Each of the entries should be output exactly, with nothing left out.
===== Data for processing
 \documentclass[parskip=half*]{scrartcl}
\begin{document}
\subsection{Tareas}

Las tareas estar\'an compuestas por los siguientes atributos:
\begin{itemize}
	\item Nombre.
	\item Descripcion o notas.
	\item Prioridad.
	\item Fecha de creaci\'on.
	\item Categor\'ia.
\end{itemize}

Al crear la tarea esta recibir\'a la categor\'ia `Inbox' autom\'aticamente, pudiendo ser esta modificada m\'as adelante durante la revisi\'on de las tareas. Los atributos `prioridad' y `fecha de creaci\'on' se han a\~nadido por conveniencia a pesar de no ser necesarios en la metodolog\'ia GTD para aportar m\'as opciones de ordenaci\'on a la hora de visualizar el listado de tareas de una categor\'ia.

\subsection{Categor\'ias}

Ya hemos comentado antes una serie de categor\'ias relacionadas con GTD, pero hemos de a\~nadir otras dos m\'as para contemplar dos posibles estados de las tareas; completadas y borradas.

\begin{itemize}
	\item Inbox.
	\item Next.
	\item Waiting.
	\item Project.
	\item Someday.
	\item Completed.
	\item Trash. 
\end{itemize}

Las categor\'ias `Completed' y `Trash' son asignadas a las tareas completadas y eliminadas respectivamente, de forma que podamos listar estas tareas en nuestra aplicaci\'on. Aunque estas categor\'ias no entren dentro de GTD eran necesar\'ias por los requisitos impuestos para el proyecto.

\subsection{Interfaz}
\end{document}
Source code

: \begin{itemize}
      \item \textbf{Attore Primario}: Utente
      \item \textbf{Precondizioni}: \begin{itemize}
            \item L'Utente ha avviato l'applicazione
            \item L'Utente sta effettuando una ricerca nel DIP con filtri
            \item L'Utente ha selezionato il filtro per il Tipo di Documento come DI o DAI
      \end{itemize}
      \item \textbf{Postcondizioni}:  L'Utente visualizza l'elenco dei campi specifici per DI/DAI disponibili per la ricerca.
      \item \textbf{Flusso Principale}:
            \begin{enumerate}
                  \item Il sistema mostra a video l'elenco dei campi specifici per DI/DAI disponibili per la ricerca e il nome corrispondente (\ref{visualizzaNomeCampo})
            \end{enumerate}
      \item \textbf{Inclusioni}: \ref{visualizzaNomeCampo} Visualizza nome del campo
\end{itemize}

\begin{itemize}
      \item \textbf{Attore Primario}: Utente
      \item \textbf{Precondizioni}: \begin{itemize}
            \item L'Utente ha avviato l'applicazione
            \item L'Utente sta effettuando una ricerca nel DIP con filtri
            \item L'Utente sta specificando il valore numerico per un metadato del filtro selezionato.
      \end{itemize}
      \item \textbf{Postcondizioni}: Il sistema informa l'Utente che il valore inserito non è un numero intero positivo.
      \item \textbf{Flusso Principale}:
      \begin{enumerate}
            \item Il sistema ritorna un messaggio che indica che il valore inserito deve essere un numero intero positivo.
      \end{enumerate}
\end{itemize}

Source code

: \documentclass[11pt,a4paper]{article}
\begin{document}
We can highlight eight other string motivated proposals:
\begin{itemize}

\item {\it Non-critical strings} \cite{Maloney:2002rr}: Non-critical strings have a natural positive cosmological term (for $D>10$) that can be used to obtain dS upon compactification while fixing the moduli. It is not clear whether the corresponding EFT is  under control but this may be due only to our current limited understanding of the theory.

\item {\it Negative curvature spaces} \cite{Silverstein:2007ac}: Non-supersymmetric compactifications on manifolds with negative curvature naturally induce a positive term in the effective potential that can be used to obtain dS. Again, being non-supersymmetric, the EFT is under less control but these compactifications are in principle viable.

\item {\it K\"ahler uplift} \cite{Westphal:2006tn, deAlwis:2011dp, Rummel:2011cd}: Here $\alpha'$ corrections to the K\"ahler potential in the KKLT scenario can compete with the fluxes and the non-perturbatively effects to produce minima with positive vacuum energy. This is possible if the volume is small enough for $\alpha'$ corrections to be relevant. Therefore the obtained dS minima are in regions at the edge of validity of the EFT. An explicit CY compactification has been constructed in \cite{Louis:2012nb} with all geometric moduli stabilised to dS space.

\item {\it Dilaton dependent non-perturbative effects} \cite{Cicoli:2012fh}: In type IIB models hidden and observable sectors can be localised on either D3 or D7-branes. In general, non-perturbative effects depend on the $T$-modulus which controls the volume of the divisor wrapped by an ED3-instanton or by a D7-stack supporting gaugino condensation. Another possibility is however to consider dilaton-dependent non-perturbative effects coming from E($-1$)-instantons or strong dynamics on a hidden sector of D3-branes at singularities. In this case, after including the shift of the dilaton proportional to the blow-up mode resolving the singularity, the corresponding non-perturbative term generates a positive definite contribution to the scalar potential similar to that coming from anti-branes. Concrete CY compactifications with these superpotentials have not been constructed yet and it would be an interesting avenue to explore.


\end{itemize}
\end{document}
==========
Your response =
 \documentclass[parskip=half*]{scrartcl}
\begin{document}
\subsection{Tareas}

Las tareas estar\'an compuestas por los siguientes atributos:
\begin{itemize}
	\item Nombre.
	\item Descripcion o notas.
	\item Prioridad.
	\item Fecha de creaci\'on.
	\item Categor\'ia.
\end{itemize}

Al crear la tarea esta recibir\'a la categor\'ia `Inbox' autom\'aticamente, pudiendo ser esta modificada m\'as adelante durante la revisi\'on de las tareas. Los atributos `prioridad' y `fecha de creaci\'on' se han a\~nadido por conveniencia a pesar de no ser necesarios en la metodolog\'ia GTD para aportar m\'as opciones de ordenaci\'on a la hora de visualizar el listado de tareas de una categor\'ia.

\subsection{Categor\'ias}

Ya hemos comentado antes una serie de categor\'ias relacionadas con GTD, pero hemos de a\~nadir otras dos m\'as para contemplar dos posibles estados de las tareas; completadas y borradas.

\begin{itemize}
	\item Inbox.
	\item Next.
	\item Waiting.
	\item Project.
	\item Someday.
	\item Completed.
	\item Trash. 
\end{itemize}

Las categor\'ias `Completed' y `Trash' son asignadas a las tareas completadas y eliminadas respectivamente, de forma que podamos listar estas tareas en nuestra aplicaci\'on. Aunque estas categor\'ias no entren dentro de GTD eran necesar\'ias por los requisitos impuestos para el proyecto.

\subsection{Interfaz}
\end{document}
Source code

: \begin{itemize}
      \item \textbf{Attore Primario}: Utente
      \item \textbf{Precondizioni}: \begin{itemize}
            \item L'Utente ha avviato l'applicazione
            \item L'Utente sta effettuando una ricerca nel DIP con filtri
            \item L'Utente ha selezionato il filtro per il Tipo di Documento come DI o DAI
      \end{itemize}
      \item \textbf{Postcondizioni}:  L'Utente visualizza l'elenco dei campi specifici per DI/DAI disponibili per la ricerca.
      \item \textbf{Flusso Principale}:
            \begin{enumerate}
                  \item Il sistema mostra a video l'elenco dei campi specifici per DI/DAI disponibili per la ricerca e il nome corrispondente (\ref{visualizzaNomeCampo})
            \end{enumerate}
      \item \textbf{Inclusioni}: \ref{visualizzaNomeCampo} Visualizza nome del campo
\end{itemize}

\begin{itemize}
      \item \textbf{Attore Primario}: Utente
      \item \textbf{Precondizioni}: \begin{itemize}
            \item L'Utente ha avviato l'applicazione
            \item L'Utente sta effettuando una ricerca nel DIP con filtri
            \item L'Utente sta specificando il valore numerico per un metadato del filtro selezionato.
      \end{itemize}
      \item \textbf{Postcondizioni}: Il sistema informa l'Utente che il valore inserito non è un numero intero positivo.
      \item \textbf{Flusso Principale}:
      \begin{enumerate}
            \item Il sistema ritorna un messaggio che indica che il valore inserito deve essere un numero intero positivo.
      \end{enumerate}
\end{itemize}

Source code

: \documentclass[11pt,a4paper]{article}
\begin{document}
We can highlight eight other string motivated proposals:
\begin{itemize}

\item {\it Non-critical strings} \cite{Maloney:2002rr}: Non-critical strings have a natural positive cosmological term (for $D>10$) that can be used to obtain dS upon compactification while fixing the moduli. It is not clear whether the corresponding EFT is  under control but this may be due only to our current limited understanding of the theory.

\item {\it Negative curvature spaces} \cite{Silverstein:2007ac}: Non-supersymmetric compactifications on manifolds with negative curvature naturally induce a positive term in the effective potential that can be used to obtain dS. Again, being non-supersymmetric, the EFT is under less control but these compactifications are in principle viable.

\item {\it K\"ahler uplift} \cite{Westphal:2006tn, deAlwis:2011dp, Rummel:2011cd}: Here $\alpha'$ corrections to the K\"ahler potential in the KKLT scenario can compete with the fluxes and the non-perturbatively effects to produce minima with positive vacuum energy. This is possible if the volume is small enough for $\alpha'$ corrections to be relevant. Therefore the obtained dS minima are in regions at the edge of validity of the EFT. An explicit CY compactification has been constructed in \cite{Louis:2012nb} with all geometric moduli stabilised to dS space.

\item {\it Dilaton dependent non-perturbative effects} \cite{Cicoli:2012fh}: In type IIB models hidden and observable sectors can be localised on either D3 or D7-branes. In general, non-perturbative effects depend on the $T$-modulus which controls the volume of the divisor wrapped by an ED3-instanton or by a D7-stack supporting gaugino condensation. Another possibility is however to consider dilaton-dependent non-perturbative effects coming from E($-1$)-instantons or strong dynamics on a hidden sector of D3-branes at singularities. In this case, after including the shift of the dilaton proportional to the blow-up mode resolving the singularity, the corresponding non-perturbative term generates a positive definite contribution to the scalar potential similar to that coming from anti-branes. Concrete CY compactifications with these superpotentials have not been constructed yet and it would be an interesting avenue to explore.


\end{itemize}
\end{document}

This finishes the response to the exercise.